Mais pas faire table rase du passé est pour moi contre-productif. Il n'est juste pas possible, en 2018, de se passer des apports de Delphy et de Beauvoir pour parler du genre. Comme il est impossible de faire l'impasse sur Malcom X pour le racisme malgré un sexisme qui peut être très virulent. On est une lutte politique plus que centenaire, acceptons notre héritage. Dans ce qu'il a de beau, mais aussi dans ce qu'il a de sale. Et tirons-en des leçons pour ne plus faire les mêmes erreurs.
Et là je vais faire ma meuf ronchon mais... pour moi, débattre en milieu clos ce n'est pas "militer". Militer, c'est effectuer des actions tournées vers l'extérieur en vue de provoquer un changement social.
Il ne s'agit pas de nier le travail, indispensable, fait par exemple Crêpe Georgette ou par le Seum collectif (et si vous n'avez pas tout lu d'elleux, bon déjà vous foncez le faire avant que leur site soit mis hors ligne, parce que 1) C'est trop bien et 2) C'est trop bien), qui permet de former les militantEs et de massifier. Mais seul, c'est insuffisant. L'objectif du militantisme doit être d'instaurer un rapport de force en vue de forcer les gouvernements à plier et à rendre l'argent / rendre la société plus égalitaire via l'appareil législatif.
Or, et pour le dire simplement, des débats sur internet le gouvernement il s'en bat les steaks. Seul le fait de trainer des sujets sur le devant de la scène pour en faire des débats sociaux, puis de faire suffisamment basculer le corps social dans ton camp pour que le gouvernement ait quelque chose à perdre (dans l'idéal) à ne pas répondre à tes attentes, ou en tout cas quelque chose à y gagner à le faire via de la propagande (ou de la communication si vous aimez la langue de bois).
Idem, (et désolée de faire ma chipoteuse) mais féministe intersectionnel, ça veut pas/plus dire grand-chose. Outre le fait que j'ai énormément de mal avec les gens qui s'en réclament en étant blancs (oui parce que doit-on le rappeler Crenshaw vient du black feminism à la base) et qu'il s'agit à la base d'un outil d'analyse plus que d'un courant, ce terme a été totalement vidé de sa substance révolutionnaire en terme de remise en cause des catégories comme ayant du sens hors du social pour, souvent, devenir un concours d'étiquettes à base de oui-mais-je-suis-plus-oppressé.e-que-toi.

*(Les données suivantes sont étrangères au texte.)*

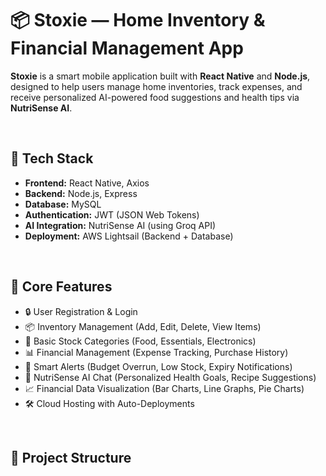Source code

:# 📦 Stoxie — Home Inventory & Financial Management App

**Stoxie** is a smart mobile application built with **React Native** and **Node.js**, designed to help users manage home inventories, track expenses, and receive personalized AI-powered food suggestions and health tips via **NutriSense AI**.

<br/>

## 🚀 Tech Stack

- **Frontend:** React Native, Axios
- **Backend:** Node.js, Express
- **Database:** MySQL
- **Authentication:** JWT (JSON Web Tokens)
- **AI Integration:** NutriSense AI (using Groq API)
- **Deployment:** AWS Lightsail (Backend + Database)

<br/>

## 📱 Core Features

- 🔒 User Registration & Login
- 📦 Inventory Management (Add, Edit, Delete, View Items)
- 🛒 Basic Stock Categories (Food, Essentials, Electronics)
- 📊 Financial Management (Expense Tracking, Purchase History)
- 🚨 Smart Alerts (Budget Overrun, Low Stock, Expiry Notifications)
- 🤖 NutriSense AI Chat (Personalized Health Goals, Recipe Suggestions)
- 📈 Financial Data Visualization (Bar Charts, Line Graphs, Pie Charts)
- 🛠️ Cloud Hosting with Auto-Deployments

<br/>

## 📂 Project Structure

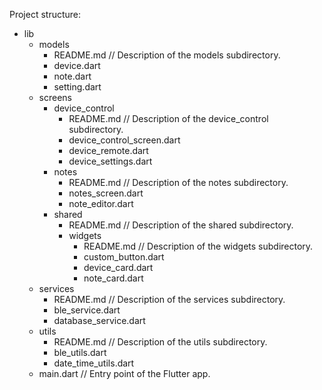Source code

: Project structure:
- lib
    - models
        - README.md             // Description of the models subdirectory.
        - device.dart
        - note.dart
        - setting.dart
    - screens
        - device_control
            - README.md           // Description of the device_control subdirectory.
            - device_control_screen.dart
            - device_remote.dart
            - device_settings.dart
        - notes
            - README.md           // Description of the notes subdirectory.
            - notes_screen.dart
            - note_editor.dart
        - shared
            - README.md           // Description of the shared subdirectory.
            - widgets
                - README.md         // Description of the widgets subdirectory.
                - custom_button.dart
                - device_card.dart
                - note_card.dart
    - services
        - README.md             // Description of the services subdirectory.
        - ble_service.dart
        - database_service.dart
    - utils
        - README.md             // Description of the utils subdirectory.
        - ble_utils.dart
        - date_time_utils.dart
    - main.dart               // Entry point of the Flutter app.
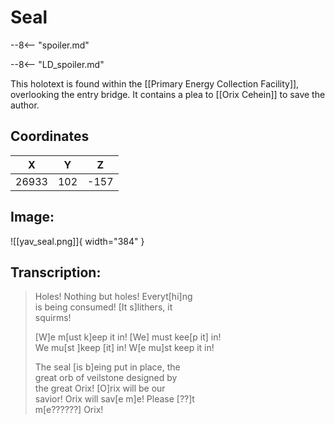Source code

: # Seal

--8<-- "spoiler.md"

--8<-- "LD_spoiler.md"

This holotext is found within the [[Primary Energy Collection Facility]], overlooking the entry bridge. It contains a plea to [[Orix Cehein]] to save the author.

## Coordinates
| **X** | **Y** | **Z** |
| :---: | :---: | :---: |
| 26933 |  102  | -157 |

## Image:

![[yav_seal.png]]{ width="384" }

## Transcription:
> Holes! Nothing but holes! Everyt[hi]ng <br>
is being consumed! [It s]lithers, it <br>
squirms! <br>
>
> [W]e m[ust k]eep it in! [We] must kee[p it] in! <br>
We mu[st ]keep [it] in! W[e mu]st keep it in! <br>
>
> The seal [is b]eing put in place, the <br>
great orb of veilstone designed by <br>
the great Orix! [O]rix will be our <br>
savior! Orix will sav[e m]e! Please [??]t <br>
m[e??????] Orix!
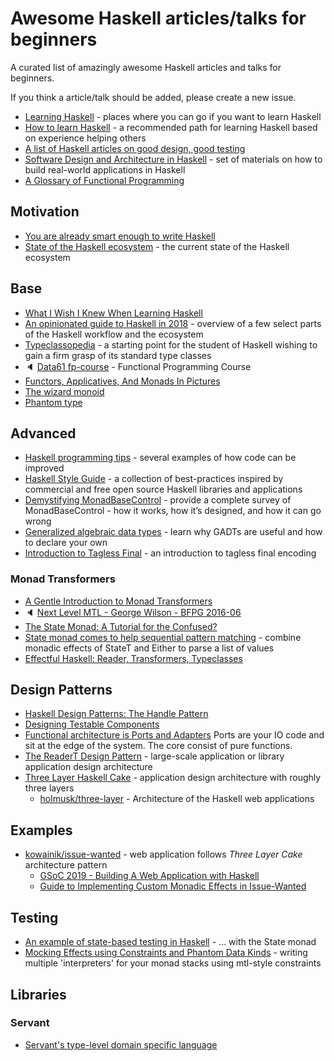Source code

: # Awesome Haskell articles/talks for beginners

A curated list of amazingly awesome Haskell articles and talks for beginners.

If you think a article/talk should be added, please create a new issue.

- [Learning Haskell](https://wiki.haskell.org/Learning_Haskell) - places where you can go if you want to learn Haskell
- [How to learn Haskell](https://github.com/bitemyapp/learnhaskell) - a recommended path for learning Haskell based on experience helping others
- [A list of Haskell articles on good design, good testing](https://williamyaoh.com/posts/2019-11-24-design-and-testing-articles.html)
- [Software Design and Architecture in Haskell](https://github.com/graninas/software-design-in-haskell/) - set of materials on how to build real-world applications in Haskell
- [A Glossary of Functional Programming](http://degoes.net/articles/fp-glossary)

## Motivation

- [You are already smart enough to write Haskell](https://williamyaoh.com/posts/2019-10-05-you-are-already-smart-enough.html)
- [State of the Haskell ecosystem](https://github.com/Gabriel439/post-rfc/blob/master/sotu.md) - the current state of the Haskell ecosystem

## Base

- [What I Wish I Knew When Learning Haskell](http://dev.stephendiehl.com/hask)
- [An opinionated guide to Haskell in 2018](https://lexi-lambda.github.io/blog/2018/02/10/an-opinionated-guide-to-haskell-in-2018/) - overview of a few select parts of the Haskell workflow and the ecosystem
- [Typeclassopedia](https://wiki.haskell.org/Typeclassopedia) - a starting point for the student of Haskell wishing to gain a firm grasp of its standard type classes
- :speaker: [Data61 fp-course](https://www.youtube.com/watch?v=NzIZzvbplSM&list=PLly9WMAVMrayYo2c-1E_rIRwBXG_FbLBW) - Functional Programming Course 
- [Functors, Applicatives, And Monads In Pictures](http://adit.io/posts/2013-04-17-functors,_applicatives,_and_monads_in_pictures.html)
- [The wizard monoid](http://www.haskellforall.com/2018/02/the-wizard-monoid.html)
- [Phantom type](https://wiki.haskell.org/Phantom_type)

## Advanced

- [Haskell programming tips](https://wiki.haskell.org/Haskell_programming_tips) - several examples of how code can be improved
- [Haskell Style Guide](https://kowainik.github.io/posts/2019-02-06-style-guide) - a collection of best-practices inspired by commercial and free open source Haskell libraries and applications
- [Demystifying MonadBaseControl](https://lexi-lambda.github.io/blog/2019/09/07/demystifying-monadbasecontrol) - provide a complete survey of MonadBaseControl - how it works, how it’s designed, and how it can go wrong
- [Generalized algebraic data types](https://en.wikibooks.org/wiki/Haskell/GADT) - learn why GADTs are useful and how to declare your own
- [Introduction to Tagless Final](https://serokell.io/blog/tagless-final) - an introduction to tagless final encoding

### Monad Transformers

- [A Gentle Introduction to Monad Transformers](https://two-wrongs.com/a-gentle-introduction-to-monad-transformers)
- :speaker: [Next Level MTL - George Wilson - BFPG 2016-06](https://www.youtube.com/watch?v=GZPup5Iuaqw)
- [The State Monad: A Tutorial for the Confused?](http://brandon.si/code/the-state-monad-a-tutorial-for-the-confused/)
- [State monad comes to help sequential pattern matching](https://kowainik.github.io/posts/2018-11-18-state-pattern-matching) - combine monadic effects of StateT and Either to parse a list of values
- [Effectful Haskell: Reader, Transformers, Typeclasses](https://slpopejoy.github.io/posts/Effectful02.html)

## Design Patterns

- [Haskell Design Patterns: The Handle Pattern](https://jaspervdj.be/posts/2018-03-08-handle-pattern.html)
- [Designing Testable Components](http://felixmulder.com/writing/2019/10/05/Designing-testable-components.html) 
- [Functional architecture is Ports and Adapters](https://blog.ploeh.dk/2016/03/18/functional-architecture-is-ports-and-adapters/) Ports are your IO code and sit at the edge of the system. The core consist of pure functions.
- [The ReaderT Design Pattern](https://www.fpcomplete.com/blog/2017/06/readert-design-pattern) - large-scale application or library application design architecture
- [Three Layer Haskell Cake](https://www.parsonsmatt.org/2018/03/22/three_layer_haskell_cake.html) - application design architecture with roughly three layers
  - [holmusk/three-layer](https://github.com/Holmusk/three-layer) - Architecture of the Haskell web applications 

## Examples

- [kowainik/issue-wanted](https://github.com/kowainik/issue-wanted) - web application follows _Three Layer Cake_ architecture pattern
  - [GSoC 2019 - Building A Web Application with Haskell](https://rashadg1030.github.io/rashad-blog/6.html)
  - [Guide to Implementing Custom Monadic Effects in Issue-Wanted](https://rashadg1030.github.io/rashad-blog/7.html)

## Testing

- [An example of state-based testing in Haskell](https://blog.ploeh.dk/2019/03/11/an-example-of-state-based-testing-in-haskell/) - ... with the State monad
- [Mocking Effects using Constraints and Phantom Data Kinds](https://chrispenner.ca/posts/mock-effects-with-data-kinds) - writing multiple 'interpreters' for your monad stacks using mtl-style constraints

## Libraries

### Servant

- [Servant's type-level domain specific language](https://bradparker.com/content/posts/2019-10-05-servant-types.html)

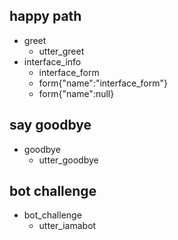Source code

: ## happy path
* greet
  - utter_greet
* interface_info
  - interface_form
  - form{"name":"interface_form"}
  - form{"name":null}

## say goodbye
* goodbye
  - utter_goodbye

## bot challenge
* bot_challenge
  - utter_iamabot
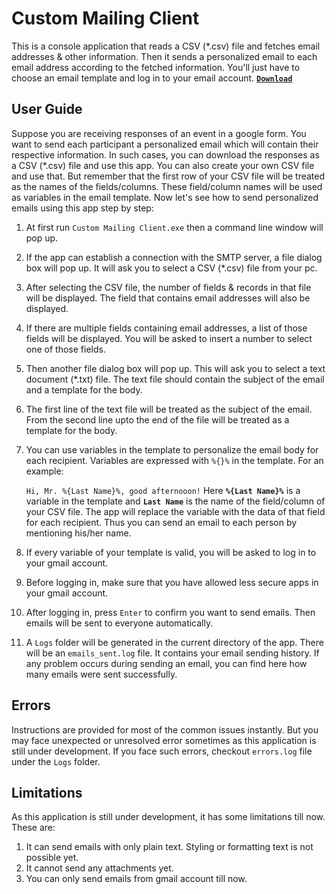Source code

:# Custom Mailing Client
This is a console application that reads a CSV (\*.csv) file and fetches email addresses & other information. Then it sends a personalized email to each email address according to the fetched information. You'll just have to choose an email template and log in to your email account.
**[`Download`](https://github.com/sakibhossain323/Custom-Mailing-Client/releases)**
## User Guide
Suppose you are receiving responses of an event in a google form. You want to send each participant a personalized email which will contain their respective information. In such cases, you can download the responses as a CSV (\*.csv) file and use this app. You can also create your own CSV file and use that. But remember that the first row of your CSV file will be treated as the names of the fields/columns. These field/column names will be used as variables in the email template. Now let's see how to send personalized emails using this app step by step:
1. At first run `Custom Mailing Client.exe` then a command line window will pop up.
2. If the app can establish a connection with the SMTP server, a file dialog box will pop up. It will ask you to select a CSV (\*.csv) file from your pc.
3. After selecting the CSV file, the number of fields & records in that file will be displayed. The field that contains email addresses will also be displayed.
4. If there are multiple fields containing email addresses, a list of those fields will be displayed. You will be asked to insert a number to select one of those fields.
5. Then another file dialog box will pop up. This will ask you to select a text document (\*.txt) file. The text file should contain the subject of the email and a template for the body.
6. The first line of the text file will be treated as the subject of the email. From the second line upto the end of the file will be treated as a template for the body.
7. You can use variables in the template to personalize the email body for each recipient. Variables are expressed with `%{}%` in the template. For an example: 

    `Hi, Mr. %{Last Name}%, good afternooon!` Here **`%{Last Name}%`** is a variable in the template and **`Last Name`** is the name of the field/column of your CSV file. The app will replace the variable with the data of that field for each recipient. Thus you can send an email to each person by mentioning his/her name.
8. If every variable of your template is valid, you will be asked to log in to your gmail account.
9. Before logging in, make sure that you have allowed less secure apps in your gmail account.
10. After logging in, press `Enter` to confirm you want to send emails. Then emails will be sent to everyone automatically. 
11. A `Logs` folder will be generated in the current directory of the app. There will be an `emails_sent.log` file. It contains your email sending history. If any problem occurs during sending an email, you can find here how many emails were sent successfully.
## Errors
Instructions are provided for most of the common issues instantly. But you may face unexpected or unresolved error sometimes as this application is still under development. If you face such errors, checkout `errors.log` file under the `Logs` folder.
## Limitations
As this application is still under development, it has some limitations till now. These are:
1. It can send emails with only plain text. Styling or formatting text is not possible yet.
2. It cannot send any attachments yet.
3. You can only send emails from gmail account till now.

Or, être "plus oppressé" ça ne veut rien dire. Oppressé (et comme je suis une vilaine matérialiste je préfère largement le terme "exploité"), on l'est ou on ne l'est pas, y'a pas de concours. l'exploitation par un aspect (ici le genre) se mélange à d'autres (par exemple la race), qui modifie notre rapport au corps social, sans que ça soit un "empilement" façon Legos.
Le meilleur exemple de ça est l'intersection entre la race et le genre:
Si les femmes musulmanes ou perçues comme tel "cumulent" deux oppressions, il est des aspects du racisme auquel elles sont nettement moins confrontés que les hommes; à savoir les violences en général et les violences policières en particulier, le premier point n'étant vrai que si elles ne portent pas le voile (sinon, elles en subissent plus).
On pourrait également citer le cliché de la beurette-prisonnière-de-sa-famille-mais-qui-essaie-de-s'en-sortir, qui donne aux professeurs un regard plus bienveillant sur la scolarité des filles que sur celle des garçons arabes, même si cette bienveillance est emprunte de condescendance et de clichés islamophobes.
Du coup, les objectifs de l'intersectionnalité s'étant pour beaucoup perdu dans les limbes, on assiste parfois à des analyses des rapports sociaux se voulant intersectionnel de tous les courants. Généralement libéraux malheureusement, tant l'analyse individuelle gangrène le cyber-militantisme, mais heureusement aussi parfois plus tourné vers le coté radical de la force.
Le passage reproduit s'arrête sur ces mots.